> [PROVIDED INFORMATION]
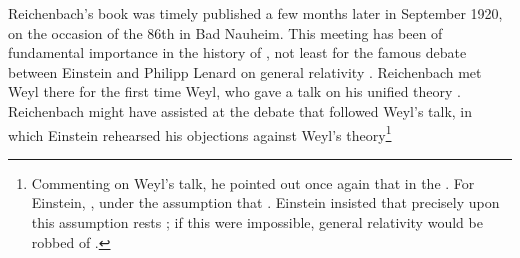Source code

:\documentclass[draft]{article}
\newcommand{\WT}{Weyl's theory\xspace}
\begin{document}
Reichenbach's book was timely published a few months later in September 1920, on the occasion of the 86th  in Bad Nauheim. This meeting has been of fundamental importance in the history of \rt, not least for the famous debate between Einstein and Philipp Lenard on general relativity \citep{Dongen2007}. Reichenbach met Weyl there for the first time Weyl, who gave a talk on his unified theory \citep{Weyl1920}. Reichenbach might have assisted at the debate that followed Weyl's talk, in which Einstein rehearsed his objections against \WT\footnote{Commenting on Weyl's talk, he pointed out once again that in the   \citep[650]{Einstein1920c}. For Einstein, , under the assumption that  \citep[650]{Einstein1920c}. Einstein insisted that precisely upon this assumption rests ; if this were impossible, general relativity would be robbed of  \citep[650]{Einstein1920c}.
}
\end{document}
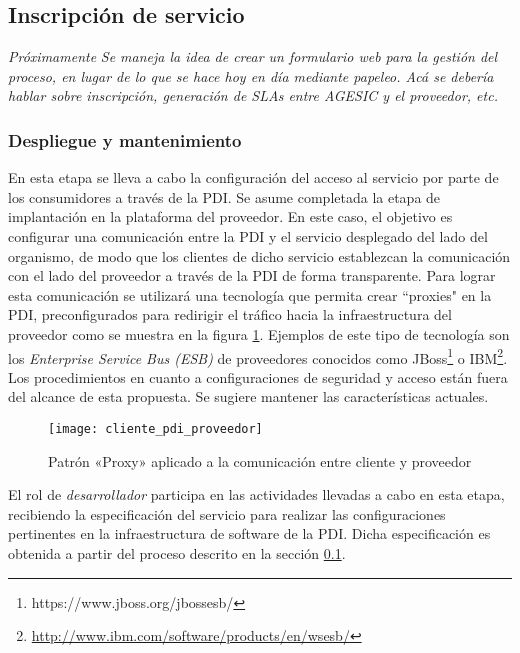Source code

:    \subsection{Inscripción de servicio}
      \label{Solucion:Gobernanza:CicloDeVidaAGESIC:Inscripcion}
      \emph{Próximamente}
      \emph{Se maneja la idea de crear un formulario web para la gestión del proceso, en lugar de lo que se hace hoy en día mediante papeleo. Acá se debería hablar sobre inscripción, generación de SLAs entre AGESIC y el proveedor, etc.}

    \subsubsection{Despliegue y mantenimiento}
      \label{Solucion:Gobernanza:CicloDeVidaAGESIC:Despliegue}

      En esta etapa se lleva a cabo la configuración del acceso al servicio por parte de los consumidores a través de la PDI. Se asume completada la etapa de implantación en la plataforma del proveedor. En este caso, el objetivo es configurar una comunicación entre la PDI y el servicio desplegado del lado del organismo, de modo que los clientes de dicho servicio establezcan la comunicación con el lado del proveedor a través de la PDI de forma transparente. Para lograr esta comunicación se utilizará una tecnología que permita crear ``proxies" en la PDI, preconfigurados para redirigir el tráfico hacia la infraestructura del proveedor como se muestra en la figura \ref{imagen:cliente_pdi_proveedor}. Ejemplos de este tipo de tecnología son los \emph{Enterprise Service Bus (ESB)} de proveedores conocidos como JBoss\footnote{https://www.jboss.org/jbossesb/} o IBM\footnote{\url{http://www.ibm.com/software/products/en/wsesb/}}. Los procedimientos en cuanto a configuraciones de seguridad y acceso están fuera del alcance de esta propuesta. Se sugiere mantener las características actuales.

      \begin{figure}[h]
        \centering
        \texttt{[image: cliente\_pdi\_proveedor]}
        \caption{Patrón «Proxy» aplicado a la comunicación entre cliente y proveedor}
        \label{imagen:cliente_pdi_proveedor}
      \end{figure}

      El rol de \emph{desarrollador} participa en las actividades llevadas a cabo en esta etapa, recibiendo la especificación del servicio para realizar las configuraciones pertinentes en la infraestructura de software de la PDI. Dicha especificación es obtenida a partir del proceso descrito en la sección \ref{Solucion:Gobernanza:CicloDeVidaAGESIC:Inscripcion}.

> [EXERCISE] Look over the listing above. Pick out and copy every line that includes "Solucion".

> [TASK RESPONSE]
      \label{Solucion:Gobernanza:CicloDeVidaAGESIC:Inscripcion}
      \label{Solucion:Gobernanza:CicloDeVidaAGESIC:Despliegue}
      El rol de \emph{desarrollador} participa en las actividades llevadas a cabo en esta etapa, recibiendo la especificación del servicio para realizar las configuraciones pertinentes en la infraestructura de software de la PDI. Dicha especificación es obtenida a partir del proceso descrito en la sección \ref{Solucion:Gobernanza:CicloDeVidaAGESIC:Inscripcion}.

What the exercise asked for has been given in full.